── GIVEN RECORDS

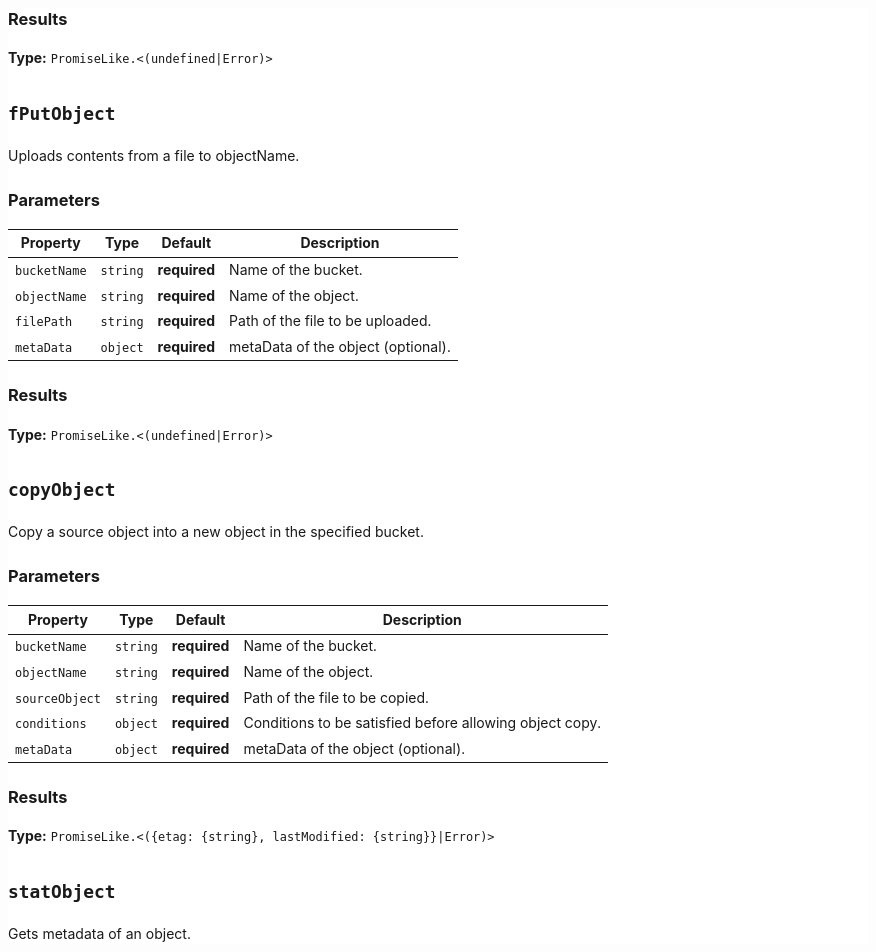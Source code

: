 ### Results
**Type:** `PromiseLike.<(undefined|Error)>`




## `fPutObject` 

Uploads contents from a file to objectName.

### Parameters
| Property | Type | Default | Description |
| -------- | ---- | ------- | ----------- |
| `bucketName` | `string` | **required** | Name of the bucket. |
| `objectName` | `string` | **required** | Name of the object. |
| `filePath` | `string` | **required** | Path of the file to be uploaded. |
| `metaData` | `object` | **required** | metaData of the object (optional). |

### Results
**Type:** `PromiseLike.<(undefined|Error)>`




## `copyObject` 

Copy a source object into a new object in the specified bucket.

### Parameters
| Property | Type | Default | Description |
| -------- | ---- | ------- | ----------- |
| `bucketName` | `string` | **required** | Name of the bucket. |
| `objectName` | `string` | **required** | Name of the object. |
| `sourceObject` | `string` | **required** | Path of the file to be copied. |
| `conditions` | `object` | **required** | Conditions to be satisfied before allowing object copy. |
| `metaData` | `object` | **required** | metaData of the object (optional). |

### Results
**Type:** `PromiseLike.<({etag: {string}, lastModified: {string}}|Error)>`




## `statObject` 

Gets metadata of an object.
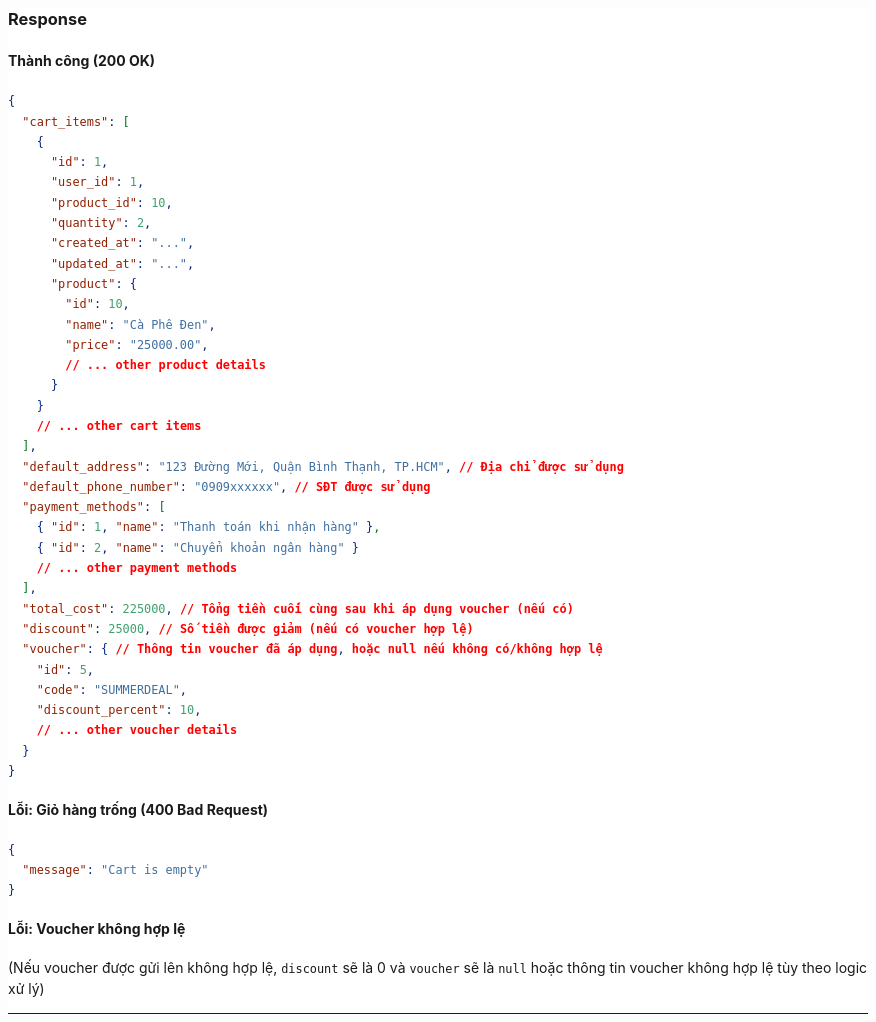 ### Response

#### Thành công (200 OK)
```json
{
  "cart_items": [
    {
      "id": 1,
      "user_id": 1,
      "product_id": 10,
      "quantity": 2,
      "created_at": "...",
      "updated_at": "...",
      "product": {
        "id": 10,
        "name": "Cà Phê Đen",
        "price": "25000.00",
        // ... other product details
      }
    }
    // ... other cart items
  ],
  "default_address": "123 Đường Mới, Quận Bình Thạnh, TP.HCM", // Địa chỉ được sử dụng
  "default_phone_number": "0909xxxxxx", // SĐT được sử dụng
  "payment_methods": [
    { "id": 1, "name": "Thanh toán khi nhận hàng" },
    { "id": 2, "name": "Chuyển khoản ngân hàng" }
    // ... other payment methods
  ],
  "total_cost": 225000, // Tổng tiền cuối cùng sau khi áp dụng voucher (nếu có)
  "discount": 25000, // Số tiền được giảm (nếu có voucher hợp lệ)
  "voucher": { // Thông tin voucher đã áp dụng, hoặc null nếu không có/không hợp lệ
    "id": 5,
    "code": "SUMMERDEAL",
    "discount_percent": 10,
    // ... other voucher details
  }
}
```

#### Lỗi: Giỏ hàng trống (400 Bad Request)
```json
{
  "message": "Cart is empty"
}
```

#### Lỗi: Voucher không hợp lệ
(Nếu voucher được gửi lên không hợp lệ, `discount` sẽ là 0 và `voucher` sẽ là `null` hoặc thông tin voucher không hợp lệ tùy theo logic xử lý)

---
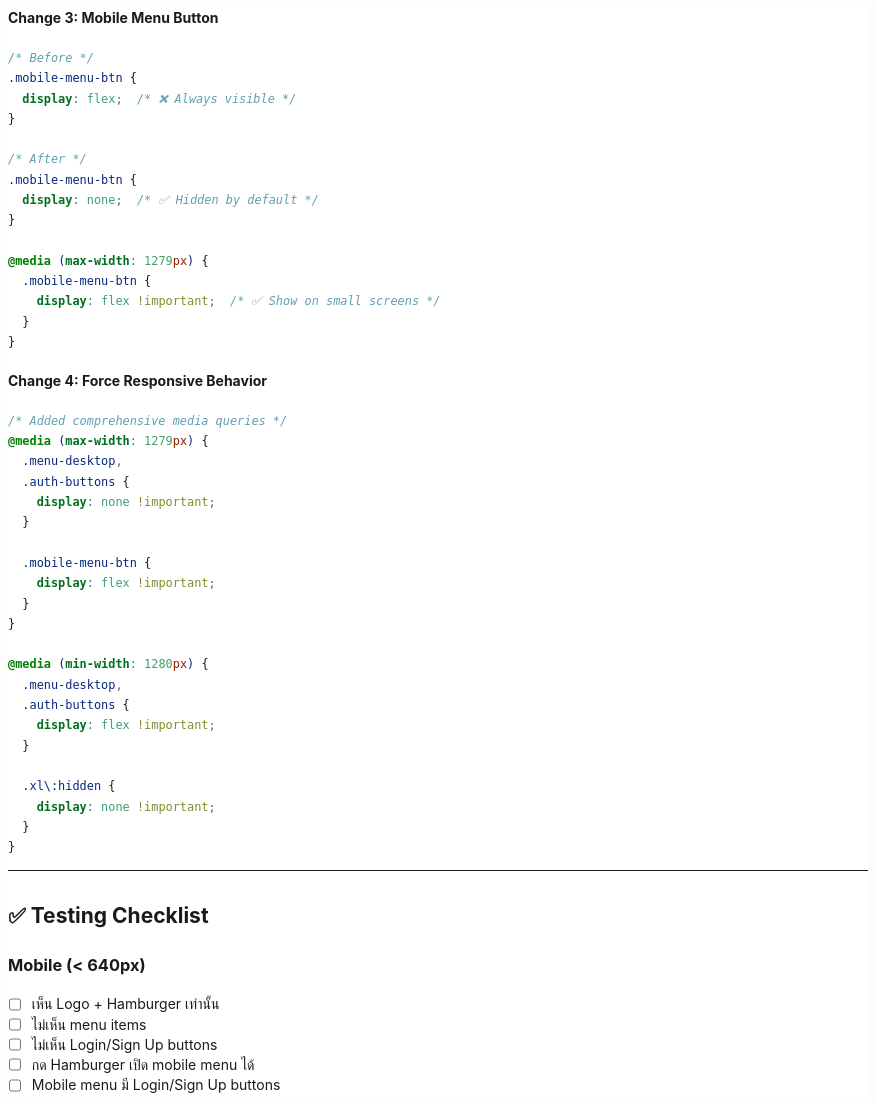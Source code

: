 #### Change 3: Mobile Menu Button
```css
/* Before */
.mobile-menu-btn {
  display: flex;  /* ❌ Always visible */
}

/* After */
.mobile-menu-btn {
  display: none;  /* ✅ Hidden by default */
}

@media (max-width: 1279px) {
  .mobile-menu-btn {
    display: flex !important;  /* ✅ Show on small screens */
  }
}
```

#### Change 4: Force Responsive Behavior
```css
/* Added comprehensive media queries */
@media (max-width: 1279px) {
  .menu-desktop,
  .auth-buttons {
    display: none !important;
  }
  
  .mobile-menu-btn {
    display: flex !important;
  }
}

@media (min-width: 1280px) {
  .menu-desktop,
  .auth-buttons {
    display: flex !important;
  }
  
  .xl\:hidden {
    display: none !important;
  }
}
```

---

## ✅ Testing Checklist

### Mobile (< 640px)
- [ ] เห็น Logo + Hamburger เท่านั้น
- [ ] ไม่เห็น menu items
- [ ] ไม่เห็น Login/Sign Up buttons
- [ ] กด Hamburger เปิด mobile menu ได้
- [ ] Mobile menu มี Login/Sign Up buttons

────

• [WORK INSTRUCTION]
Output each entry shown above exactly as it stands, with all pictures removed.

• [EXERCISE ANSWER]
Source code

: ### Results
**Type:** `PromiseLike.<(undefined|Error)>`




## `fPutObject` 

Uploads contents from a file to objectName.

### Parameters
| Property | Type | Default | Description |
| -------- | ---- | ------- | ----------- |
| `bucketName` | `string` | **required** | Name of the bucket. |
| `objectName` | `string` | **required** | Name of the object. |
| `filePath` | `string` | **required** | Path of the file to be uploaded. |
| `metaData` | `object` | **required** | metaData of the object (optional). |

### Results
**Type:** `PromiseLike.<(undefined|Error)>`




## `copyObject` 

Copy a source object into a new object in the specified bucket.

### Parameters
| Property | Type | Default | Description |
| -------- | ---- | ------- | ----------- |
| `bucketName` | `string` | **required** | Name of the bucket. |
| `objectName` | `string` | **required** | Name of the object. |
| `sourceObject` | `string` | **required** | Path of the file to be copied. |
| `conditions` | `object` | **required** | Conditions to be satisfied before allowing object copy. |
| `metaData` | `object` | **required** | metaData of the object (optional). |

### Results
**Type:** `PromiseLike.<({etag: {string}, lastModified: {string}}|Error)>`




## `statObject` 

Gets metadata of an object.
 ### Response

#### Thành công (200 OK)
```json
{
  "cart_items": [
    {
      "id": 1,
      "user_id": 1,
      "product_id": 10,
      "quantity": 2,
      "created_at": "...",
      "updated_at": "...",
      "product": {
        "id": 10,
        "name": "Cà Phê Đen",
        "price": "25000.00",
        // ... other product details
      }
    }
    // ... other cart items
  ],
  "default_address": "123 Đường Mới, Quận Bình Thạnh, TP.HCM", // Địa chỉ được sử dụng
  "default_phone_number": "0909xxxxxx", // SĐT được sử dụng
  "payment_methods": [
    { "id": 1, "name": "Thanh toán khi nhận hàng" },
    { "id": 2, "name": "Chuyển khoản ngân hàng" }
    // ... other payment methods
  ],
  "total_cost": 225000, // Tổng tiền cuối cùng sau khi áp dụng voucher (nếu có)
  "discount": 25000, // Số tiền được giảm (nếu có voucher hợp lệ)
  "voucher": { // Thông tin voucher đã áp dụng, hoặc null nếu không có/không hợp lệ
    "id": 5,
    "code": "SUMMERDEAL",
    "discount_percent": 10,
    // ... other voucher details
  }
}
```

#### Lỗi: Giỏ hàng trống (400 Bad Request)
```json
{
  "message": "Cart is empty"
}
```

#### Lỗi: Voucher không hợp lệ
(Nếu voucher được gửi lên không hợp lệ, `discount` sẽ là 0 và `voucher` sẽ là `null` hoặc thông tin voucher không hợp lệ tùy theo logic xử lý)

---
Source code

: #### Change 3: Mobile Menu Button
```css
/* Before */
.mobile-menu-btn {
  display: flex;  /* ❌ Always visible */
}

/* After */
.mobile-menu-btn {
  display: none;  /* ✅ Hidden by default */
}

@media (max-width: 1279px) {
  .mobile-menu-btn {
    display: flex !important;  /* ✅ Show on small screens */
  }
}
```

#### Change 4: Force Responsive Behavior
```css
/* Added comprehensive media queries */
@media (max-width: 1279px) {
  .menu-desktop,
  .auth-buttons {
    display: none !important;
  }
  
  .mobile-menu-btn {
    display: flex !important;
  }
}

@media (min-width: 1280px) {
  .menu-desktop,
  .auth-buttons {
    display: flex !important;
  }
  
  .xl\:hidden {
    display: none !important;
  }
}
```

---

## ✅ Testing Checklist

### Mobile (< 640px)
- [ ] เห็น Logo + Hamburger เท่านั้น
- [ ] ไม่เห็น menu items
- [ ] ไม่เห็น Login/Sign Up buttons
- [ ] กด Hamburger เปิด mobile menu ได้
- [ ] Mobile menu มี Login/Sign Up buttons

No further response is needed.